== What is needed ==
Nothing in the data below may be left out; return all of it exactly.

(Supplied information)

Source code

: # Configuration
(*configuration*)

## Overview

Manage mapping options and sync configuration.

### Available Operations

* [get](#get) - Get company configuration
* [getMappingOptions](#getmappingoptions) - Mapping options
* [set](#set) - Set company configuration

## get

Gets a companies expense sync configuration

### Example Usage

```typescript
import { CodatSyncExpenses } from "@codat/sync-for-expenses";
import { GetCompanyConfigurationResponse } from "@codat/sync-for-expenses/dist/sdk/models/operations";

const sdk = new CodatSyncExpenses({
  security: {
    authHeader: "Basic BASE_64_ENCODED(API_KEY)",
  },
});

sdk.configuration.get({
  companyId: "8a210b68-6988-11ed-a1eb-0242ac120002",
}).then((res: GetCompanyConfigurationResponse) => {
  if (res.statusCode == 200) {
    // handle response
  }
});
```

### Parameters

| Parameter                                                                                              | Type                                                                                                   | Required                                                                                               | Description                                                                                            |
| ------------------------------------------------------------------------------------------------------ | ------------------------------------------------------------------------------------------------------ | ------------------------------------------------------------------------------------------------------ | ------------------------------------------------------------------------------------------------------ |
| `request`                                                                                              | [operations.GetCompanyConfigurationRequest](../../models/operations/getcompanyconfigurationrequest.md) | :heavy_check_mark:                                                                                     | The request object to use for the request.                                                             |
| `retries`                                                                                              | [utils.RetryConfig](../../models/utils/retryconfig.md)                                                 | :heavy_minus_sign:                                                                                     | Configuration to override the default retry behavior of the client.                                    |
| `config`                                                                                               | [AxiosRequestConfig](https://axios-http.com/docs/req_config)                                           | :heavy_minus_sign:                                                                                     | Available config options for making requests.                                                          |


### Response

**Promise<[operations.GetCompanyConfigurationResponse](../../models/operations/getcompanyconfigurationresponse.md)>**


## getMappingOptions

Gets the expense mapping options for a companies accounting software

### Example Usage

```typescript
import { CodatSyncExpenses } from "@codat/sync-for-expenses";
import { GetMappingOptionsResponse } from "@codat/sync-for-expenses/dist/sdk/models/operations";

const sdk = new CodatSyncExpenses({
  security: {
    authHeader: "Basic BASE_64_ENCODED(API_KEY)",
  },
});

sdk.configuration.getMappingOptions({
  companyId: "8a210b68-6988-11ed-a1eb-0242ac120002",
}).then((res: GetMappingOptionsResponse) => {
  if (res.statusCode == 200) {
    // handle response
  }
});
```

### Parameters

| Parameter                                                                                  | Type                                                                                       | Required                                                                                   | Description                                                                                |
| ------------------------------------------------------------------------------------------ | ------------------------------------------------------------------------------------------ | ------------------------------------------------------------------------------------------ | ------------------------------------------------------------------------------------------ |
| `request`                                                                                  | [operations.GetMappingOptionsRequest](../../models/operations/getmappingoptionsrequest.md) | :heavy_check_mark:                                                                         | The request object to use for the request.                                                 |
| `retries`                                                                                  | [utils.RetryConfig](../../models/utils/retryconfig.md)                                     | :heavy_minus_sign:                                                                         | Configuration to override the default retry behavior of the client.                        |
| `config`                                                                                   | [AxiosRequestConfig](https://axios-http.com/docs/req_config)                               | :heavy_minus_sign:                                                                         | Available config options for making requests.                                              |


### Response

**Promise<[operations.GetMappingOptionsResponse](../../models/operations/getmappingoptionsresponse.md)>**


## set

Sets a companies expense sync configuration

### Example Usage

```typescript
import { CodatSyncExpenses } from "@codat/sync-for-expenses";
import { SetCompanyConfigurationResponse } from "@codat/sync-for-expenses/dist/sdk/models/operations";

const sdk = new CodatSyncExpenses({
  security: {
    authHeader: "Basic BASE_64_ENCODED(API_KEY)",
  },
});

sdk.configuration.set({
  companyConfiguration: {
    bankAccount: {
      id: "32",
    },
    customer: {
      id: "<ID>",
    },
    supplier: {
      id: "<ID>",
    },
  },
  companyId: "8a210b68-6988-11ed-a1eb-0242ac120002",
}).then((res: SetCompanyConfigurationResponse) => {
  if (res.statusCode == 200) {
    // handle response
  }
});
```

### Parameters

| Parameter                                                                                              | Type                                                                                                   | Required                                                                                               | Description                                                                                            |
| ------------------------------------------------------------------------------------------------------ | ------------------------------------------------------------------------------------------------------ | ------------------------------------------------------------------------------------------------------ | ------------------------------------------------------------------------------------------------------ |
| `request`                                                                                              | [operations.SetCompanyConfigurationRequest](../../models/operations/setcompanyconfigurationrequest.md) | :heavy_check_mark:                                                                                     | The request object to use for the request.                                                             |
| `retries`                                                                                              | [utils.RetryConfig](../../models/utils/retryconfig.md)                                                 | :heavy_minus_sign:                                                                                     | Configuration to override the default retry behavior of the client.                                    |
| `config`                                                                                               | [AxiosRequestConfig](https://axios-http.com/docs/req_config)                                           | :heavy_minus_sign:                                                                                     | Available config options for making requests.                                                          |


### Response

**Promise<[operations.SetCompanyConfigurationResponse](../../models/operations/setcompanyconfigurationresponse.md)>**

(End Supplied information)

== Output below ==
Source code

: # Configuration
(*configuration*)

## Overview

Manage mapping options and sync configuration.

### Available Operations

* [get](#get) - Get company configuration
* [getMappingOptions](#getmappingoptions) - Mapping options
* [set](#set) - Set company configuration

## get

Gets a companies expense sync configuration

### Example Usage

```typescript
import { CodatSyncExpenses } from "@codat/sync-for-expenses";
import { GetCompanyConfigurationResponse } from "@codat/sync-for-expenses/dist/sdk/models/operations";

const sdk = new CodatSyncExpenses({
  security: {
    authHeader: "Basic BASE_64_ENCODED(API_KEY)",
  },
});

sdk.configuration.get({
  companyId: "8a210b68-6988-11ed-a1eb-0242ac120002",
}).then((res: GetCompanyConfigurationResponse) => {
  if (res.statusCode == 200) {
    // handle response
  }
});
```

### Parameters

| Parameter                                                                                              | Type                                                                                                   | Required                                                                                               | Description                                                                                            |
| ------------------------------------------------------------------------------------------------------ | ------------------------------------------------------------------------------------------------------ | ------------------------------------------------------------------------------------------------------ | ------------------------------------------------------------------------------------------------------ |
| `request`                                                                                              | [operations.GetCompanyConfigurationRequest](../../models/operations/getcompanyconfigurationrequest.md) | :heavy_check_mark:                                                                                     | The request object to use for the request.                                                             |
| `retries`                                                                                              | [utils.RetryConfig](../../models/utils/retryconfig.md)                                                 | :heavy_minus_sign:                                                                                     | Configuration to override the default retry behavior of the client.                                    |
| `config`                                                                                               | [AxiosRequestConfig](https://axios-http.com/docs/req_config)                                           | :heavy_minus_sign:                                                                                     | Available config options for making requests.                                                          |


### Response

**Promise<[operations.GetCompanyConfigurationResponse](../../models/operations/getcompanyconfigurationresponse.md)>**


## getMappingOptions

Gets the expense mapping options for a companies accounting software

### Example Usage

```typescript
import { CodatSyncExpenses } from "@codat/sync-for-expenses";
import { GetMappingOptionsResponse } from "@codat/sync-for-expenses/dist/sdk/models/operations";

const sdk = new CodatSyncExpenses({
  security: {
    authHeader: "Basic BASE_64_ENCODED(API_KEY)",
  },
});

sdk.configuration.getMappingOptions({
  companyId: "8a210b68-6988-11ed-a1eb-0242ac120002",
}).then((res: GetMappingOptionsResponse) => {
  if (res.statusCode == 200) {
    // handle response
  }
});
```

### Parameters

| Parameter                                                                                  | Type                                                                                       | Required                                                                                   | Description                                                                                |
| ------------------------------------------------------------------------------------------ | ------------------------------------------------------------------------------------------ | ------------------------------------------------------------------------------------------ | ------------------------------------------------------------------------------------------ |
| `request`                                                                                  | [operations.GetMappingOptionsRequest](../../models/operations/getmappingoptionsrequest.md) | :heavy_check_mark:                                                                         | The request object to use for the request.                                                 |
| `retries`                                                                                  | [utils.RetryConfig](../../models/utils/retryconfig.md)                                     | :heavy_minus_sign:                                                                         | Configuration to override the default retry behavior of the client.                        |
| `config`                                                                                   | [AxiosRequestConfig](https://axios-http.com/docs/req_config)                               | :heavy_minus_sign:                                                                         | Available config options for making requests.                                              |


### Response

**Promise<[operations.GetMappingOptionsResponse](../../models/operations/getmappingoptionsresponse.md)>**


## set

Sets a companies expense sync configuration

### Example Usage

```typescript
import { CodatSyncExpenses } from "@codat/sync-for-expenses";
import { SetCompanyConfigurationResponse } from "@codat/sync-for-expenses/dist/sdk/models/operations";

const sdk = new CodatSyncExpenses({
  security: {
    authHeader: "Basic BASE_64_ENCODED(API_KEY)",
  },
});

sdk.configuration.set({
  companyConfiguration: {
    bankAccount: {
      id: "32",
    },
    customer: {
      id: "<ID>",
    },
    supplier: {
      id: "<ID>",
    },
  },
  companyId: "8a210b68-6988-11ed-a1eb-0242ac120002",
}).then((res: SetCompanyConfigurationResponse) => {
  if (res.statusCode == 200) {
    // handle response
  }
});
```

### Parameters

| Parameter                                                                                              | Type                                                                                                   | Required                                                                                               | Description                                                                                            |
| ------------------------------------------------------------------------------------------------------ | ------------------------------------------------------------------------------------------------------ | ------------------------------------------------------------------------------------------------------ | ------------------------------------------------------------------------------------------------------ |
| `request`                                                                                              | [operations.SetCompanyConfigurationRequest](../../models/operations/setcompanyconfigurationrequest.md) | :heavy_check_mark:                                                                                     | The request object to use for the request.                                                             |
| `retries`                                                                                              | [utils.RetryConfig](../../models/utils/retryconfig.md)                                                 | :heavy_minus_sign:                                                                                     | Configuration to override the default retry behavior of the client.                                    |
| `config`                                                                                               | [AxiosRequestConfig](https://axios-http.com/docs/req_config)                                           | :heavy_minus_sign:                                                                                     | Available config options for making requests.                                                          |


### Response

**Promise<[operations.SetCompanyConfigurationResponse](../../models/operations/setcompanyconfigurationresponse.md)>**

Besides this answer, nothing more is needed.